7月は全然読了できなかった。昼休みに毎日読書してはいるのだが、元来遅読なのに加えて何冊かの本を読み散らすことに原因がある。まあ活字を取り込めればよいのであって、別に読了することが読書の目的ではないので、気張らずにやっていこうと思う。お付き合い頂けると幸いです。

『フェルマーの最終定理』!なんと格好良い響きなのだろう。数学はおろか算数もさっぱりな自分でも心惹かれるものがある。

3 以上の自然数 n について、xのn乗+yのn乗=zのn乗となる自然数の組 (x, y, z) は存在しない。

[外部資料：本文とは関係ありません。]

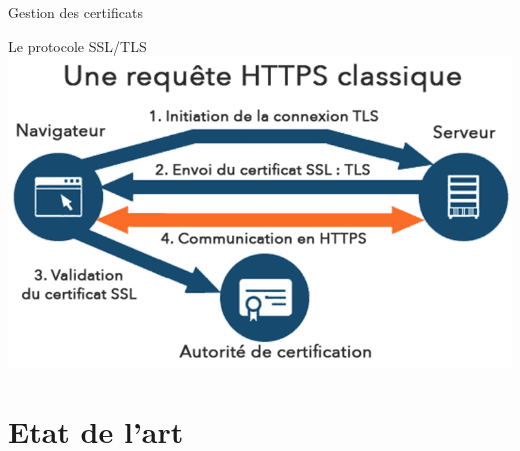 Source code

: \documentclass{bredelebeamer}
\begin{document}

\begin{frame}{Gestion des certificats}

\end{frame}


\begin{frame}{Le protocole SSL/TLS}
  \includegraphics[width=\linewidth]{../medias/protocole-tls.png}
\end{frame}

\section{Etat de l'art}

\end{document}
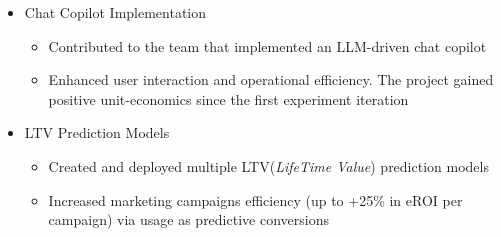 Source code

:\documentclass[a4paper,12pt]{memoir} %
\begin{document}
{\begin{itemize}
\begin{itemize}
		\item Boosted conversion rates by 15\%.
	\end{itemize}
	\item Chat Copilot Implementation
	\begin{itemize}
		\item Contributed to the team that implemented an LLM-driven chat copilot
		\item Enhanced user interaction and operational efficiency. The project gained positive unit-economics since the first experiment iteration
	\end{itemize}
	\item LTV Prediction Models
	\begin{itemize}
		\item Created and deployed multiple LTV(\textit{LifeTime Value}) prediction models
		\item Increased marketing campaigns efficiency (up to +25\% in eROI per campaign)
			via usage as predictive conversions
	\end{itemize}
\end{itemize}
}


\Sep %



\clearpage %

\userinformation %

\framebreak %

\end{document}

一見すると簡潔極まりない定理だが、証明しようとする数学者達を数百年もの間はねつけてきた。本書は、子供の頃からの夢を追い続けた天才数学者アンドリュー=ワイルズが当定理を解き明かした過程を軸に、数学の歴史を追っていく一大歴史スペクタクルである。

これだけたくさんの人物や難解な数学の定理を、重厚感たっぷりに、しかし分かりやすくまとめた筆者のサイモン=シンの筆力には驚かされる。丁寧な説明を要する証明等は、補遺として巻末に収録されている。残念ながら自分の貧弱な頭では、補遺6の点予想の証明がいまいち理解できなかったが、それはぼくが極端に幾何学を苦手としているからだというだけだと思う。他にも図が豊富に用いられ、全ての読者をできるだけ置いていくまいとする心遣いには、たいへん好感が持てた。

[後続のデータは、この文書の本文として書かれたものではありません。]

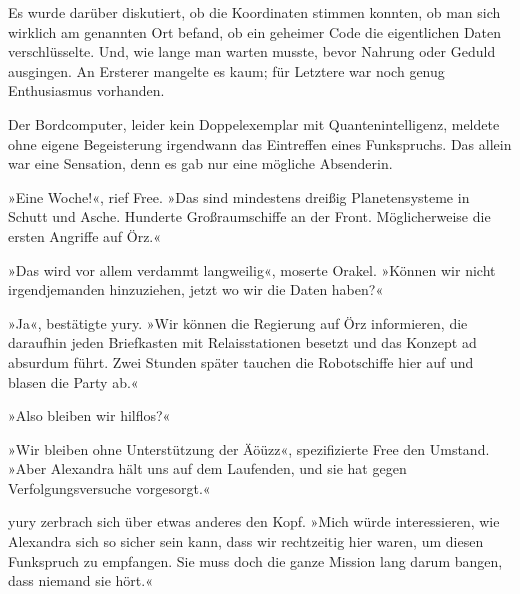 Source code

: Es wurde darüber diskutiert, ob die Koordinaten stimmen konnten, ob man sich wirklich am genannten Ort befand, ob ein geheimer Code die eigentlichen Daten verschlüsselte. Und, wie lange man warten musste, bevor Nahrung oder Geduld ausgingen. An Ersterer mangelte es kaum; für Letztere war noch genug Enthusiasmus vorhanden.

Der Bordcomputer, leider kein Doppelexemplar mit Quantenintelligenz, meldete ohne eigene Begeisterung irgendwann das Eintreffen eines Funkspruchs. Das allein war eine Sensation, denn es gab nur eine mögliche Absenderin.


»Eine Woche!«, rief Free. »Das sind mindestens dreißig Planetensysteme in Schutt und Asche. Hunderte Großraumschiffe an der Front. Möglicherweise die ersten Angriffe auf Örz.«

»Das wird vor allem verdammt langweilig«, moserte Orakel. »Können wir nicht irgendjemanden hinzuziehen, jetzt wo wir die Daten haben?«

»Ja«, bestätigte yury. »Wir können die Regierung auf Örz informieren, die daraufhin jeden Briefkasten mit Relaisstationen besetzt und das Konzept ad absurdum führt. Zwei Stunden später tauchen die Robotschiffe hier auf und blasen die Party ab.«

»Also bleiben wir hilflos?«

»Wir bleiben ohne Unterstützung der Äöüzz«, spezifizierte Free den Umstand. »Aber Alexandra hält uns auf dem Laufenden, und sie hat gegen Verfolgungsversuche vorgesorgt.«

yury zerbrach sich über etwas anderes den Kopf. »Mich würde interessieren, wie Alexandra sich so sicher sein kann, dass wir rechtzeitig hier waren, um diesen Funkspruch zu empfangen. Sie muss doch die ganze Mission lang darum bangen, dass niemand sie hört.«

真である命題を積み上げていく学問である数学に、真ではあるが決して証明できない命題が存在することを知り衝撃を受けた。しかもこれは、フェルマーの最終定理が証明される前に、ゲーデルが発見した事実である。自分が生涯追い求めてきた命題が本質的に証明できないものであるかもしれない…そのような恐ろしい可能性にも怯まず、敢然と挑み続けたワイルズの静かな芯の強さには畏怖を覚える。

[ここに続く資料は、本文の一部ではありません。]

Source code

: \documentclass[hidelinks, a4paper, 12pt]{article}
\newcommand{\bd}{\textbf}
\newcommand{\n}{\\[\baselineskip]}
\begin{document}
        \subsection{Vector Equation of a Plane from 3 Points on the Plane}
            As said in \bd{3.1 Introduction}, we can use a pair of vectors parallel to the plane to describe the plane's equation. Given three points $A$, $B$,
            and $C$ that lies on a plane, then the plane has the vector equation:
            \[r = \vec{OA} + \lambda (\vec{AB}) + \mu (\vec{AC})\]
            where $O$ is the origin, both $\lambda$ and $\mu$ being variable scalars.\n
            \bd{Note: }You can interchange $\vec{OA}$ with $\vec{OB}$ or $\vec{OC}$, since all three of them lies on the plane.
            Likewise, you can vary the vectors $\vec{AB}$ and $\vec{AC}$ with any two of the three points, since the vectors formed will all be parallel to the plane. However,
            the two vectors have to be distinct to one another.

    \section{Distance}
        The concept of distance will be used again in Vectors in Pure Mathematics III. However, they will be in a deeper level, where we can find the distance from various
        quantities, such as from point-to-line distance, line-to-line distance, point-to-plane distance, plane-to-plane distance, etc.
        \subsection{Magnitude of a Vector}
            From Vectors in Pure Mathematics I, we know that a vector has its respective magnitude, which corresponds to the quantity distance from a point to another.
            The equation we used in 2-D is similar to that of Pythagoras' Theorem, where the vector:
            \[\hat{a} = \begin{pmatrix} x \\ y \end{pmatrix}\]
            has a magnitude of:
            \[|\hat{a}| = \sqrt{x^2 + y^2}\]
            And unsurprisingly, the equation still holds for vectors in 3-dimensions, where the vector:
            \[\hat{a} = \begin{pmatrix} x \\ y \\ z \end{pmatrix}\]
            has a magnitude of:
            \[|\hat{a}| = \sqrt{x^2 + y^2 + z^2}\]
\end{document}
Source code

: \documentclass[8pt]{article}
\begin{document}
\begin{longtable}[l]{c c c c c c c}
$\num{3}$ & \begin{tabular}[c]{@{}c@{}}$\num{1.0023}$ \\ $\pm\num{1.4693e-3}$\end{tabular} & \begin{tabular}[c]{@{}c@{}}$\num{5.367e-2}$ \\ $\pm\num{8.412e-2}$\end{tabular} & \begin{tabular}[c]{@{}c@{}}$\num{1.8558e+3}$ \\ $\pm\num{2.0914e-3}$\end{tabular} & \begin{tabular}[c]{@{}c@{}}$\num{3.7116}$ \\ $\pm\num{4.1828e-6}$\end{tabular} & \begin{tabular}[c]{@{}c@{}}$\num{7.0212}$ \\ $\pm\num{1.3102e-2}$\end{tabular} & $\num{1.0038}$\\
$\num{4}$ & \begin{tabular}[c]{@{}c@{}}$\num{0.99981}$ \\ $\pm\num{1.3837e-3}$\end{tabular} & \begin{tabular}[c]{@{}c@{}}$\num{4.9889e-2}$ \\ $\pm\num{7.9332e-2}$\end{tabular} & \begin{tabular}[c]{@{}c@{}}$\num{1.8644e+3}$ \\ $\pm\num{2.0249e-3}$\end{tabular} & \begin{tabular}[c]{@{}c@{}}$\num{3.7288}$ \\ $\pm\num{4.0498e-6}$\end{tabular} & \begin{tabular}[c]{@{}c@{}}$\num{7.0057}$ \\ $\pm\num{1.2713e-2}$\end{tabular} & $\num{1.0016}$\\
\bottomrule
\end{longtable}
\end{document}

教科としての数学は嫌いだが(できないから)、学問としての数学には憧れがある。あらましだけを聞いてわかったような気になるのは無責任だと重々承知してはいるが、これまでは全く不可解だった数学という学問の輪郭を見せてもらったような気がする。数学者とは、思ったよりもずっとロマンチストな人々のようだ。